Missing Puzzle Pieces

Last week was one of my best weeks in a long while. Mostly because I wasn’t working both of my jobs almost every day; I actually got to relax!

On  Friday I had a doctor’s appointment to talk about changing my birth control (cause you know, the pill likes to f**k up your system) as well as talk about what tests we could start next for figuring out my health puzzle. Anyways, as I sat there talking about my symptoms for the umpteenth time, my doctor is looking through my previous tests. Out of the blue he brings up my autoimmune disease positive test that my previous (unhelpful) doctor didn’t do anything about even after  pushing for more testing; the oh we’ll wait and see and do more testing later shit. I was taken back, because he said you should talk with the specialist about your Lupus. I didn’t know what to say to that, because my previous doctors never did anything or told me anything else other than I had a positive ANA and autoimmune tests. I told him all that and he was concerned (like he and other doctors should). You see, my primary care set-up an online system where patients can look at their health records, make/drop appointments, and among other great things, but I only recently jumped on-board, because it became necessary. I wish now that I had been told of my positive tests for Lupus sooner, but at least now I’ll be able to crack my puzzle before it gets worse. Now I have an appointment later this week with my specialist to talk about doing more tests and receiving treatment.

The bad thing about Lupus is that  all the symptoms linked to the autoimmune disease are all over the place; as in they could be symptoms to several disorders/sicknesses. Since I had the morning off I went through my online health record and wrote down all the abnormal tests. Each abnormal test was linked to autoimmune disorders, specially Lupus. Those plus my list of symptoms (that keep getting worse) are pointing towards Lupus. But still with all that I have looked at, a talk with my specialist is needed plus new tests.

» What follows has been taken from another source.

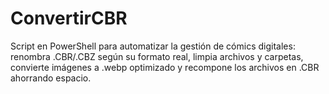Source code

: # ConvertirCBR
Script en PowerShell para automatizar la gestión de cómics digitales: renombra .CBR/.CBZ según su formato real, limpia archivos y carpetas, convierte imágenes a .webp optimizado y recompone los archivos en .CBR ahorrando espacio.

On the other hand, in order to start taking back my health at the end of July I am leaving my job at Starbucks. So I am frantically trying to finish a few more pairs of earrings for my co-workers. I have about three more pairs. And for the males and a few females that I know don’t wear earrings, I will be bringing in homemade foods for them. Also, to feel better I have been trying to put make-up before work, at least lipstick, because even just that little bit does makes a difference.

Whelp, I am growing tired. I’m going to log off and rest before work. Have a good Monday everyone!